Ora, porque, se eu digo que a terapia não funcionou, mas já tendo chegado à conclusão, aqui mesmo, de que pra eu parar de fumar tenho que fazer uma escolha, vai ser sempre culpa minha essa coisa toda de não conseguir o que quer que seja. E era muito mais fácil antes, quando tudo era culpa do vício, da nicotina etc. Me pego tentando justificar, com dados de pesquisas de internet e sei lá mais o quê, o poder da nicotina e quantificar a sua força e tirania etc., só pra sentir como se ainda não ter conseguido parar de fumar não fosse culpa minha. Mas eu sei que é. Todo mundo sabe. O problema é que eu não consigo ir além disso. Eu simplesmente aceito que a culpa é minha e que eu sou o problema e, de repente, tô simplesmente reforçando todos os meus outros problemas e volto à estaca zero, só que com ainda mais bagagem e culpa.


(Hm...) A ideia é bonita, mas não dá pra acreditar que alguém aceita viver assim... Mas talvez isso seja só um daqueles tipos de coisa como era a questão do cigarro pra mim. Eu nem considerava a possibilidade de uma vida sem fumar. Vai ver isso é possível, mesmo. Mas eu já tô tão cansado disso... Eu só queria voltar a viver e lidar com os problemas da vida normal. Parece que eu transformei o cigarro num monstro muito maior do que ele realmente é, sabe?


Sim, tem isso. E tem também que eu sei que o cigarro mata e faz mil e uma outras coisas ruins pra mim. Mas, se eu não ligo pra mim o suficiente pra me preocupar, a culpa vai ser do cigarro? É nessas horas que me sinto num beco sem saída. Porque as respostas eu tenho, sabe? Mas vontade de lidar com elas, de sair do lugar... E o que mais me faz sentir idiota é viver tirando sarro de quem faz promessa de ano novo todo ano, como se de um dia pro outro tudo o que você não fez nesse ano fizesse perfeito sentido pra você fazer no ano novo, sendo que você é ainda a mesma pessoa inútil de merda. E eu vivo basicamente assim...

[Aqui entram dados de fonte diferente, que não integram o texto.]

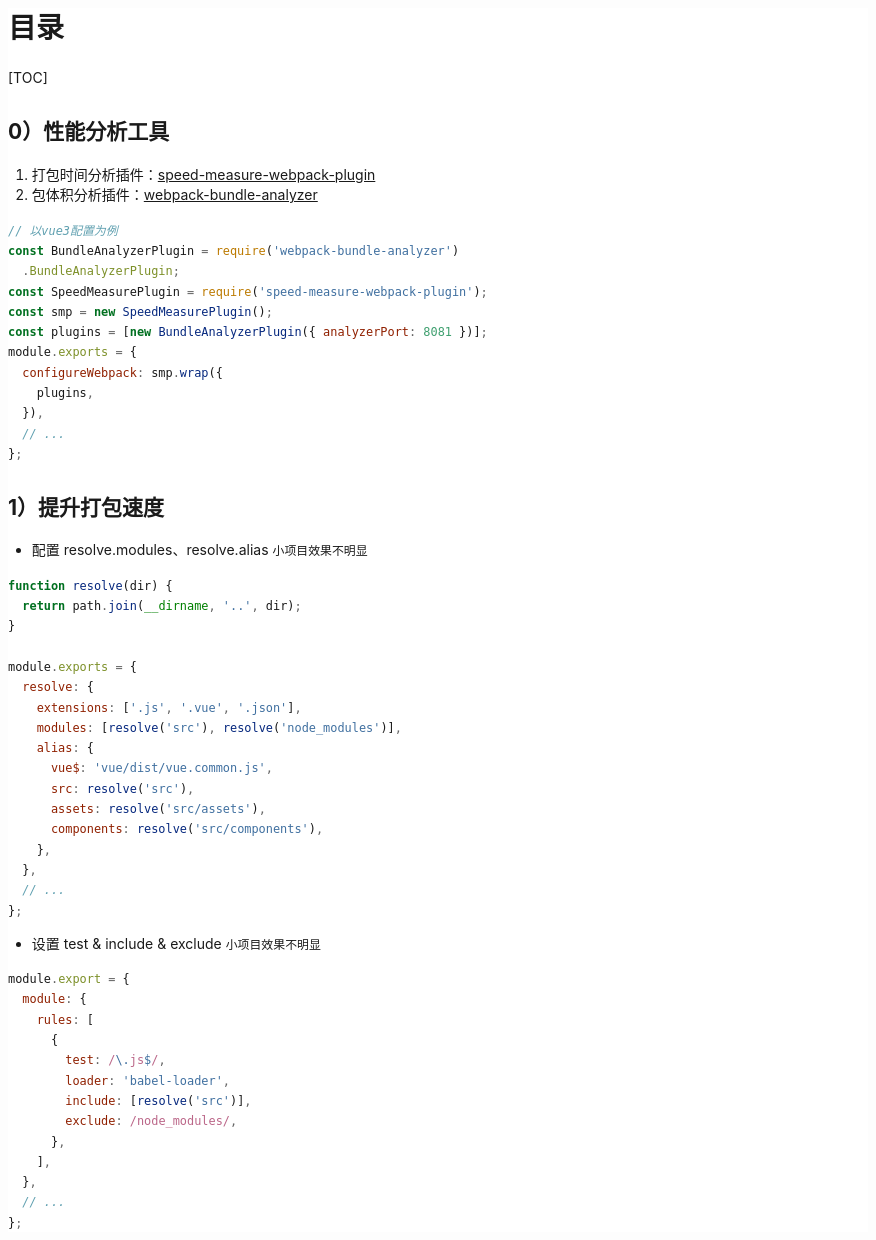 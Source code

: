 # 目录

[TOC]

## 0）性能分析工具

1. 打包时间分析插件：[speed-measure-webpack-plugin](https://github.com/stephencookdev/speed-measure-webpack-plugin)
2. 包体积分析插件：[webpack-bundle-analyzer](https://github.com/webpack-contrib/webpack-bundle-analyzer)

```javascript
// 以vue3配置为例
const BundleAnalyzerPlugin = require('webpack-bundle-analyzer')
  .BundleAnalyzerPlugin;
const SpeedMeasurePlugin = require('speed-measure-webpack-plugin');
const smp = new SpeedMeasurePlugin();
const plugins = [new BundleAnalyzerPlugin({ analyzerPort: 8081 })];
module.exports = {
  configureWebpack: smp.wrap({
    plugins,
  }),
  // ...
};
```

## 1）提升打包速度

- 配置 resolve.modules、resolve.alias `小项目效果不明显`

```javascript
function resolve(dir) {
  return path.join(__dirname, '..', dir);
}

module.exports = {
  resolve: {
    extensions: ['.js', '.vue', '.json'],
    modules: [resolve('src'), resolve('node_modules')],
    alias: {
      vue$: 'vue/dist/vue.common.js',
      src: resolve('src'),
      assets: resolve('src/assets'),
      components: resolve('src/components'),
    },
  },
  // ...
};
```

- 设置 test & include & exclude `小项目效果不明显`

```javascript
module.export = {
  module: {
    rules: [
      {
        test: /\.js$/,
        loader: 'babel-loader',
        include: [resolve('src')],
        exclude: /node_modules/,
      },
    ],
  },
  // ...
};
``` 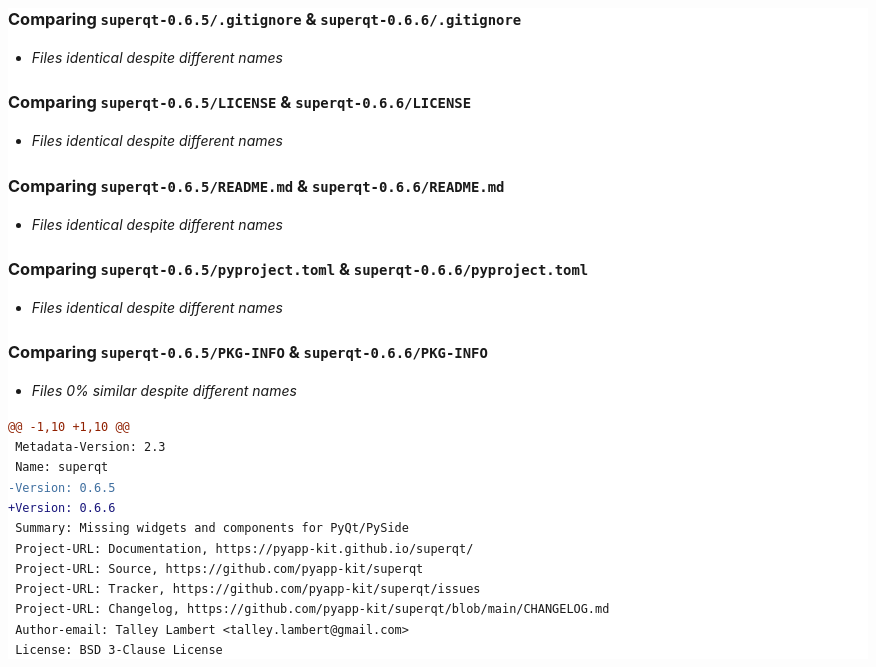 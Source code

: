 ### Comparing `superqt-0.6.5/.gitignore` & `superqt-0.6.6/.gitignore`

 * *Files identical despite different names*

### Comparing `superqt-0.6.5/LICENSE` & `superqt-0.6.6/LICENSE`

 * *Files identical despite different names*

### Comparing `superqt-0.6.5/README.md` & `superqt-0.6.6/README.md`

 * *Files identical despite different names*

### Comparing `superqt-0.6.5/pyproject.toml` & `superqt-0.6.6/pyproject.toml`

 * *Files identical despite different names*

### Comparing `superqt-0.6.5/PKG-INFO` & `superqt-0.6.6/PKG-INFO`

 * *Files 0% similar despite different names*

```diff
@@ -1,10 +1,10 @@
 Metadata-Version: 2.3
 Name: superqt
-Version: 0.6.5
+Version: 0.6.6
 Summary: Missing widgets and components for PyQt/PySide
 Project-URL: Documentation, https://pyapp-kit.github.io/superqt/
 Project-URL: Source, https://github.com/pyapp-kit/superqt
 Project-URL: Tracker, https://github.com/pyapp-kit/superqt/issues
 Project-URL: Changelog, https://github.com/pyapp-kit/superqt/blob/main/CHANGELOG.md
 Author-email: Talley Lambert <talley.lambert@gmail.com>
 License: BSD 3-Clause License
```


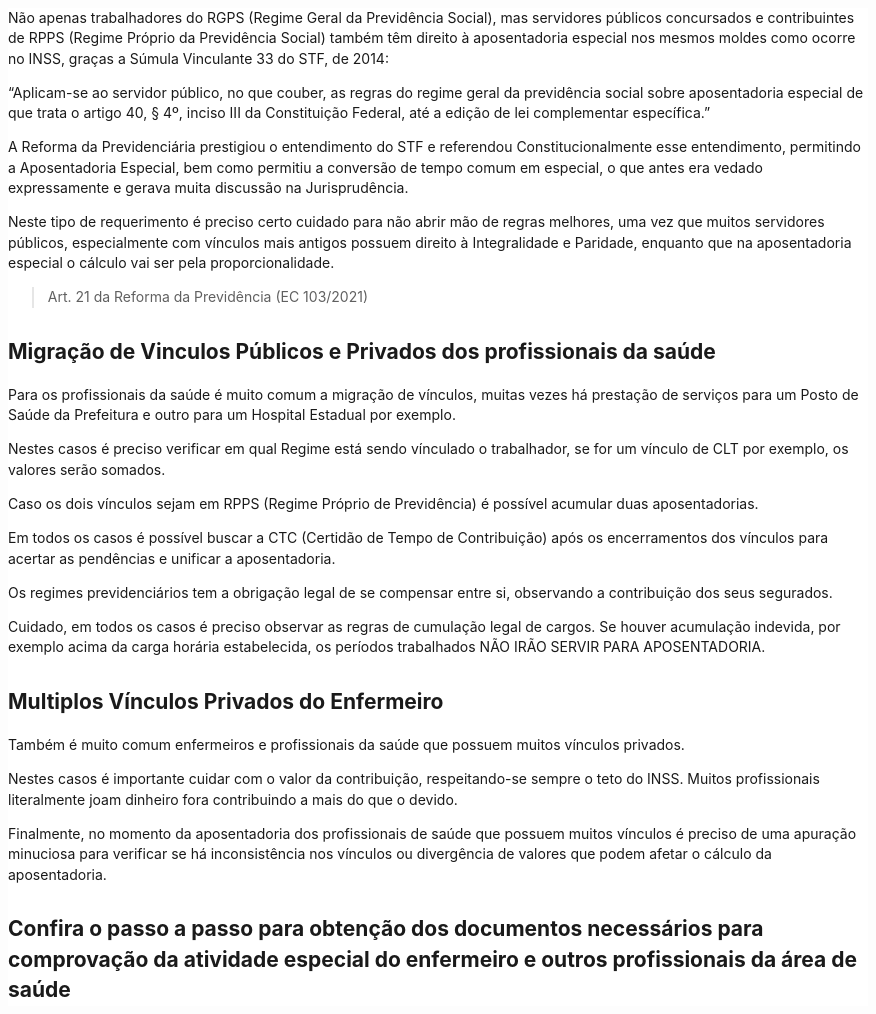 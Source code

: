 Não apenas trabalhadores do RGPS (Regime Geral da Previdência Social), mas servidores públicos concursados e contribuintes de RPPS (Regime Próprio da Previdência Social) também têm direito à aposentadoria especial nos mesmos moldes como ocorre no INSS, graças a Súmula Vinculante 33 do STF, de 2014:

“Aplicam-se ao servidor público, no que couber, as regras do regime geral da previdência social sobre aposentadoria especial de que trata o artigo 40, § 4º, inciso III da Constituição Federal, até a edição de lei complementar específica.”

A Reforma da Previdenciária prestigiou o entendimento do STF e referendou Constitucionalmente esse entendimento, permitindo a Aposentadoria Especial, bem como permitiu a conversão de tempo comum em especial, o que antes era vedado expressamente e gerava muita discussão na Jurisprudência.

Neste tipo de requerimento é preciso certo cuidado para não abrir mão de regras melhores, uma vez que muitos servidores públicos, especialmente com vínculos mais antigos possuem direito à Integralidade e Paridade, enquanto que na aposentadoria especial o cálculo vai ser pela proporcionalidade.

> Art. 21 da Reforma da Previdência (EC 103/2021)

## Migração de Vinculos Públicos e Privados dos profissionais da saúde

Para os profissionais da saúde é muito comum a migração de vínculos, muitas vezes há prestação de serviços para um Posto de Saúde da Prefeitura e outro para um Hospital Estadual por exemplo.

Nestes casos é preciso verificar em qual Regime está sendo vínculado o trabalhador, se for um vínculo de CLT por exemplo, os valores serão somados.

Caso os dois vínculos sejam em RPPS (Regime Próprio de Previdência) é possível acumular duas aposentadorias.

Em todos os casos é possível buscar a CTC (Certidão de Tempo de Contribuição) após os encerramentos dos vínculos para acertar as pendências e unificar a aposentadoria.

Os regimes previdenciários tem a obrigação legal de se compensar entre si, observando a contribuição dos seus segurados.

Cuidado, em todos os casos é preciso observar as regras de cumulação legal de cargos. Se houver acumulação indevida, por exemplo acima da carga horária estabelecida, os períodos trabalhados NÃO IRÃO SERVIR PARA APOSENTADORIA.


## Multiplos Vínculos Privados do Enfermeiro

Também é muito comum enfermeiros e profissionais da saúde que possuem muitos vínculos privados.

Nestes casos é importante cuidar com o valor da contribuição, respeitando-se sempre o teto do INSS. Muitos profissionais literalmente joam dinheiro fora contribuindo a mais do que o devido.

Finalmente, no momento da aposentadoria dos profissionais de saúde que possuem muitos vínculos é preciso de uma apuração minuciosa para verificar se há inconsistência nos vínculos ou divergência de valores que podem afetar o cálculo da aposentadoria.

## Confira o passo a passo para obtenção dos documentos necessários para comprovação da atividade especial do enfermeiro e outros profissionais da área de saúde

Ah, só aqui mesmo, quantas promessas já não "me" fiz? "Daqui pra frente," isso; "de agora em diante," aquilo. Viver feliz assim era tão mais fácil... me bastava lidar com uma pequena frustração aqui e outra acolá.


Pra dizer bem a verdade: eu acho. Acho bem, bem mais fácil viver nesses ciclos de ignorância do que viver me sentindo como eu me sinto agora. Isso me fez pensar agora naqueles livros que li e que o Otávio comentou. Será que ele também se identificava neles? Ou será que ele só lia meio com olhar de antropólogo e achava aquilo triste? "Nossa, será que as pessoas vivem mesmo assim? Que ultraje, ó, meu deus, quanta ignorância!" Elas se sentem, Otávio. Ao menos eu me sinto. Talvez você soubesse se... tô sendo injusto de novo, ele se importa. Mais do que eu, pelo menos, que acabei de perceber que não pergunto nada pra ele e não quero, na verdade, saber de nada da vida dele. Eu simplesmente assumo que ele é muito mais feliz do que eu e fico com raiva dele por não querer saber mais sobre a minha vida de merda em que nada acontece...


É, eu sei, eu sei. Tá difícil mesmo nessas últimas semanas. Fico ou puto ou deprimido e nem consigo terminar de falar o que eu queria. Isso, eu ia falar das personagens lá. Me faz pensar que eu sou tipo uma delas e me traz ainda uma dúvida que mais me pesa a cabeça: quando, no final, decidiam continuar vivendo a vida numa situação quase igual à do momento em que começaram, será que, pelo menos no fundo, no fundo, elas sabiam que o que tavam fazendo era uma escolha? Eu só fico pensando nisso. Porque, todo santo dia, me vêm à cabeça um milhão de possibilidades diferentes, de sonhos pro futuro, de coisas que eu posso fazer se eu simplesmente me esforçar só um pouquinho. Mas eu nunca me esforço. Ou melhor, o único esforço que eu faço parece ser o de me manter nessa situação de merda, às vezes.


Ah... que bom que acabou. E vou pensar nisso, não se preocupe. Tô cansado de não tomar atitude nenhuma. Essa semana vou decidir o que fazer da minha vida e ir à fundo nisso. De agora não passa, eu não aguento mais. Vou mudar. Enfim, boa tarde. Até semana que vem.